- **HOW TO COMPLETE THIS TASK**: Nothing but the records themselves, exactly as written, should appear in the reply; leave out the pictures.

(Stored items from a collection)
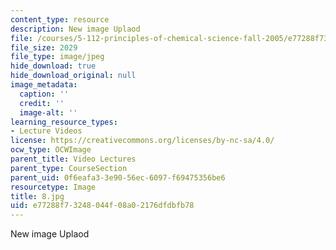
 ```yaml
---
content_type: resource
description: New image Uplaod
file: /courses/5-112-principles-of-chemical-science-fall-2005/e77288f73248044f08a02176dfdbfb78_8.jpg
file_size: 2029
file_type: image/jpeg
hide_download: true
hide_download_original: null
image_metadata:
  caption: ''
  credit: ''
  image-alt: ''
learning_resource_types:
- Lecture Videos
license: https://creativecommons.org/licenses/by-nc-sa/4.0/
ocw_type: OCWImage
parent_title: Video Lectures
parent_type: CourseSection
parent_uid: 0f6eafa3-3e90-56ec-6097-f69475356be6
resourcetype: Image
title: 8.jpg
uid: e77288f7-3248-044f-08a0-2176dfdbfb78
---
```

New image Uplaod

- **THE ANSWER**:
 ```yaml
---
content_type: resource
description: New image Uplaod
file: /courses/5-112-principles-of-chemical-science-fall-2005/e77288f73248044f08a02176dfdbfb78_8.jpg
file_size: 2029
file_type: image/jpeg
hide_download: true
hide_download_original: null
image_metadata:
  caption: ''
  credit: ''
  image-alt: ''
learning_resource_types:
- Lecture Videos
license: https://creativecommons.org/licenses/by-nc-sa/4.0/
ocw_type: OCWImage
parent_title: Video Lectures
parent_type: CourseSection
parent_uid: 0f6eafa3-3e90-56ec-6097-f69475356be6
resourcetype: Image
title: 8.jpg
uid: e77288f7-3248-044f-08a0-2176dfdbfb78
---
```

New image Uplaod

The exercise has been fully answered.